Chronique #2 : Je suis toujours Charlie

Je me souviens de la sidération et de l'immense tristesse qui m'ont envahies le 7 janvier 2015. Je me souviens que je n'arrivais pas à décrocher des réseaux sociaux et de leurs fils d'actualité jusqu'à la nausée. Je me souviens qu'on est sorti pour ne pas être seuls ce soir là et partager avec d'autres notre peine et notre chagrin. On a bu des bières, on a raconté des conneries, on a ri pour ne pas pleurer. 

 

Ce n'était pas suffisant, il a fallu mettre des mots sur cet état dans lequel me laissait cet attentat. Cette petite gazette n'existait pas encore alors mes mots je les ai publiée ici et , et à les relire (sans prétention aucune), je n'y changerais rien. 

 

Je suis toujours Charlie. 

 

Mais bizarrement, j'ai mis beaucoup de temps à pouvoir rouvrir un livre de Cabu ou de Wolinski. Et si je cite ces deux artistes du trait plus que les autres assassinés le même jour, c'est parce que j'ai grandi avec eux.
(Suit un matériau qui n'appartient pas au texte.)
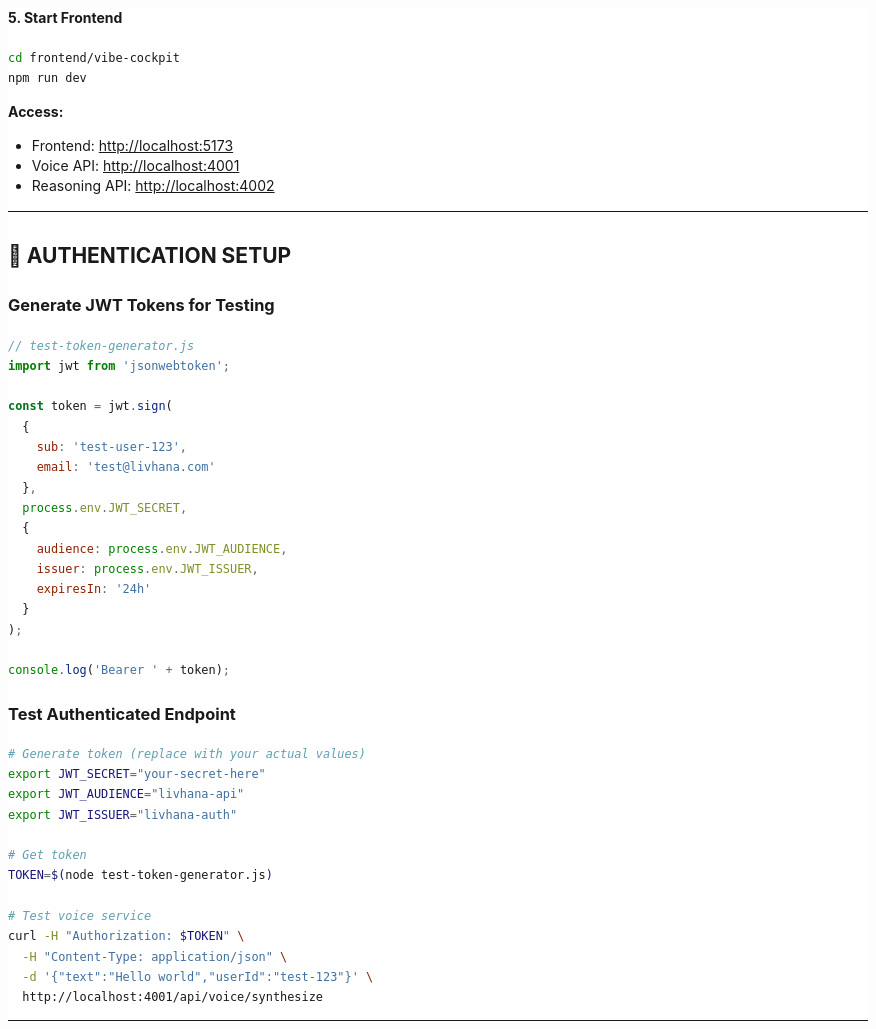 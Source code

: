 #### 5. Start Frontend

```bash
cd frontend/vibe-cockpit
npm run dev
```

**Access:**

- Frontend: <http://localhost:5173>
- Voice API: <http://localhost:4001>
- Reasoning API: <http://localhost:4002>

---

## 🔐 AUTHENTICATION SETUP

### Generate JWT Tokens for Testing

```javascript
// test-token-generator.js
import jwt from 'jsonwebtoken';

const token = jwt.sign(
  {
    sub: 'test-user-123',
    email: 'test@livhana.com'
  },
  process.env.JWT_SECRET,
  {
    audience: process.env.JWT_AUDIENCE,
    issuer: process.env.JWT_ISSUER,
    expiresIn: '24h'
  }
);

console.log('Bearer ' + token);
```

### Test Authenticated Endpoint

```bash
# Generate token (replace with your actual values)
export JWT_SECRET="your-secret-here"
export JWT_AUDIENCE="livhana-api"
export JWT_ISSUER="livhana-auth"

# Get token
TOKEN=$(node test-token-generator.js)

# Test voice service
curl -H "Authorization: $TOKEN" \
  -H "Content-Type: application/json" \
  -d '{"text":"Hello world","userId":"test-123"}' \
  http://localhost:4001/api/voice/synthesize
```

---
Et comme en témoignent ces éditions lues et relues de l'amoureux, je ne suis pas la seule. 

 

Etre Charlie (au-delà du journal), c'est préserver notre liberté de penser, de douter, de rire de tout avec intelligence, de discuter, de ne pas être d'accord. C'est se souvenir de ces dessinateurs, journalistes, chroniqueurs qui ont payé de leur vie cette liberté d'expression, qui est, et a toujours été, vitale dans la lutte contre la bêtise, l'ignorance, la barbarie et la violence. 

 

Pour finir, je reprendrais ces mots du philosophe François de Smet : "Cette guerre, nous ne la gagnerons pas avec les armes des terroristes. Nous la gagnerons avec celles de leurs victimes : des stylos pour dessiner ou pour écrire, des écoles pour forcer le mélange des origines et des idées, des journaux et des livres pour défendre ce libre marché des idées qui est notre dernière certitude."